Nei primi due Hillary si è dimostrata più accorta, generosa, strategicamente
astuta. Ha fatto sue gran parte delle proposte “socialiste” del suo ex rivale
Sanders, compresa l’abolizione della pena di morte: promessa che, visto l’umore
degli americani, non potrà mantenere mai.
Il contrasto più forte, sonoro,
impellente che è emerso dalle due Convenzioni è quello sulla politica estera.
Non è solo fra i due modi di porgere anche se tali possono essere state le
prime impressioni degli ascoltatori, destinatari delle “sparate” di Trump,
tutte intuizione e scarso controllo dei dati, costruite meno sulle soluzioni
proposte che sulla ossessiva ripetizione della parola “Io”, sia nella voce, sia
nella ricaduta nello scritto; in confronto alla puntualità puntigliosa della
Clinton, al suo linguaggio in apparenza perfino diplomatico ma punteggiato
anche di petulanti sorrisi. Dal confronto è uscita netta la contrapposizione;
fra un dilettante a volte roboante e molto sicuro dei propri istinti, immerso
nel presente senza mediazioni e una professionista carica di esperienza e di
dettagliata conoscenza di come va il mondo. Quello di ieri. Se mai vi fosse fra
le due concezioni una improbabile ipotesi di mediazione essa non verrebbe mai
in questo campo. Donald legge i giornali, ascolta le notizie, condivide le
pulsazioni del cittadino americano medio, Hillary legge i memoriali e
soprattutto, a quanto pare, rilegge quello che ha scritto quando era, in varie
vesti, nelle stanze del potere, da moglie del presidente, a senatore di New
York, a ministro degli Esteri. Le sue proposte sono coerenti, addirittura
immutabili, come se questo secolo riproponesse pari pari problemi e soluzioni
del secolo scorso. Ad ascoltare Hillary Clinton pare che la Guerra Fredda non
sia mai finita, che l’Estremo Oriente sia una terra lontana e semiesplorata;
che a Mosca ci sia ancora al potere il comunismo, che il Muro di Berlino non
sia mai caduto e che nel mondo arabo islamico non sia mai scoppiata la rivoluzione
le cui gesta ci aggrediscono ogni volta che gettiamo uno sguardo su un giornale
o su uno schermo televisivo. La candidata democratica alla presidenza 2017 non
ha mai pronunciato, nel suo discorso programmatico, le parole che definiscono
l’Isis. L’impressione è addirittura che lei ne prescinda e non è esatto. Più
probabile è che non sia disposta a rinunciare a problemi e soluzioni che la
affascinavano e potevano essere attuali prima che il mondo cambiasse. Hillary
candidata non se la sente di mettere nel cassetto la sua passione per la
Primavera Araba, inclusa perfino la Siria.

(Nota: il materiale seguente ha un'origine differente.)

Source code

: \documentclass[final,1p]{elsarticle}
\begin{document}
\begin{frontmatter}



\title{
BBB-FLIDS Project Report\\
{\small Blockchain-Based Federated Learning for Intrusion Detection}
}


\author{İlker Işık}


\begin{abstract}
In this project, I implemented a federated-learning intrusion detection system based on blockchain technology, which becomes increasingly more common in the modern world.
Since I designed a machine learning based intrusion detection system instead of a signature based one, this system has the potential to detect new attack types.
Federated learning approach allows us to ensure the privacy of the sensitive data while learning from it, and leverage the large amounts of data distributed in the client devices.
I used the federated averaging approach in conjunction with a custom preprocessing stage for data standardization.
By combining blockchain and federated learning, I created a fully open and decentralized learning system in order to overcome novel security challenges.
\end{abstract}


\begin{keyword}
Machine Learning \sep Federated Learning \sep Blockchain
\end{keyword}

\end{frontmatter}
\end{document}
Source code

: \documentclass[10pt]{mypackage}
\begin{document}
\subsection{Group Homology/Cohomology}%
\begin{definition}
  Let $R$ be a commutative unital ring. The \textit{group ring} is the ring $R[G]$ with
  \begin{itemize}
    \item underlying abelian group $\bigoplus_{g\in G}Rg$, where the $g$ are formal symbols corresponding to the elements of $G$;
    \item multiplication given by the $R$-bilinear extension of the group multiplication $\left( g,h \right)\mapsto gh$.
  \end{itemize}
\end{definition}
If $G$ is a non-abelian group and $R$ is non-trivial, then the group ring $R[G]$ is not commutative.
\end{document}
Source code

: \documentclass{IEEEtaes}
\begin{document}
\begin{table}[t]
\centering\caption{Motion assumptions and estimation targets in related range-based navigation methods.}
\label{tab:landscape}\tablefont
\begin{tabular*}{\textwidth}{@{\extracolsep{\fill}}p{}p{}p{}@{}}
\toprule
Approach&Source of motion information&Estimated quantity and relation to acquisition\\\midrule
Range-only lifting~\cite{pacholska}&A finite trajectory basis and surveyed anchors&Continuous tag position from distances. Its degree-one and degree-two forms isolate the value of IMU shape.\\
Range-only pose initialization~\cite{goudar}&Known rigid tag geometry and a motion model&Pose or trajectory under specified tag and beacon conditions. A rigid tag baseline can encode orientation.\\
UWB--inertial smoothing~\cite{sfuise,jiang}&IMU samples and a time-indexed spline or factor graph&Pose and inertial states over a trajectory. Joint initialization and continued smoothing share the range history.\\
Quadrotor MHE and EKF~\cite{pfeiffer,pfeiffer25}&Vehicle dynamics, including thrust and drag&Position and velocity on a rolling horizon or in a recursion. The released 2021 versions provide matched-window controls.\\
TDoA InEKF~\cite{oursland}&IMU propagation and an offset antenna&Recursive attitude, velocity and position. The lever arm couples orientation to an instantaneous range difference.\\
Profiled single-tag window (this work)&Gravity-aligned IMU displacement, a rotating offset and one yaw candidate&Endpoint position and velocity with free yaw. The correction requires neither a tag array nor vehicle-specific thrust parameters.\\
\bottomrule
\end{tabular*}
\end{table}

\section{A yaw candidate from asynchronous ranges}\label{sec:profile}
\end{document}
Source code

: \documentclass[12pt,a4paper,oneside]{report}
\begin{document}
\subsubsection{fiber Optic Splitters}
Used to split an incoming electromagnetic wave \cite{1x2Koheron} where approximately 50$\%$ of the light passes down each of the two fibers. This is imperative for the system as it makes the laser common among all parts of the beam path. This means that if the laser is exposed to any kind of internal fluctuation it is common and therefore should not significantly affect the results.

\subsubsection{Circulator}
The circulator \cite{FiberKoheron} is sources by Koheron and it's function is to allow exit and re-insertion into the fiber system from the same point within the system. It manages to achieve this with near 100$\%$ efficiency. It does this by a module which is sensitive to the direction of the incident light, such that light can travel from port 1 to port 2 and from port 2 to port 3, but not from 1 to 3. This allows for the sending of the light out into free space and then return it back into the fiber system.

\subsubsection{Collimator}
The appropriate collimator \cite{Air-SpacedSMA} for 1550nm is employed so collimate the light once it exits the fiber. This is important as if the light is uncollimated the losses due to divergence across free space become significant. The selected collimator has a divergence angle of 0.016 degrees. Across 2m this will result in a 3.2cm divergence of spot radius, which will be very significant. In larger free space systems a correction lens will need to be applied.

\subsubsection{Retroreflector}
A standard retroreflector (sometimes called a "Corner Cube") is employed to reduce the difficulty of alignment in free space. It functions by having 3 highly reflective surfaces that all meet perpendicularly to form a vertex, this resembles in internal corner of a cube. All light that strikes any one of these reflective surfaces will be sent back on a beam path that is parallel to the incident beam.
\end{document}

In Europa versione Hillary Clinton
il problema centrale, il pericolo urgente è ancora l’Unione Sovietica, che avrebbe
cambiato soltanto nome e un Putin che se non è un erede di Stalin poco ci
manca, mentre invece è un nazionalista russo di pochi scrupoli. Che si è
ripreso con le brutte la Crimea (che è più russa che ucraina) e pare abbia
perfino “rubato” le carte segrete del Partito democratico. Ma che è anche in
prima fila nella resistenza al jihadismo islamico e preferisce Assad all’Isis,
anche perché ha più musulmani in casa la Russia di qualsiasi altro Paese
europeo. Con un’Amministrazione Clinton le tensioni fra Washington e Mosca
dovrebbero dunque acuirsi, a vantaggio, in un certo senso, della Nato, che è
stata l’Alleanza di massimo successo nella storia del mondo impostata come era
nell’affrontare l’impero comunista dell’Est, dalla Grecia a Berlino e che da
più di vent’anni “soffre” dell’eclissi del suo Nemico ed è alla ricerca di un
nuovo ruolo che potrebbe essere anche più esteso e planetario ma comunque
diverso. Hillary, simile in questo all’establishment repubblicano, sventola la
bandiera dell’Alleanza atlantica, le riconosce un primato planetario, non
condivide la visione di Obama di un futuro che si decida fra l’Asia e il
Pacifico. Ha idee chiare, tenaci. Il futuro dirà se giuste o troppo chiuse.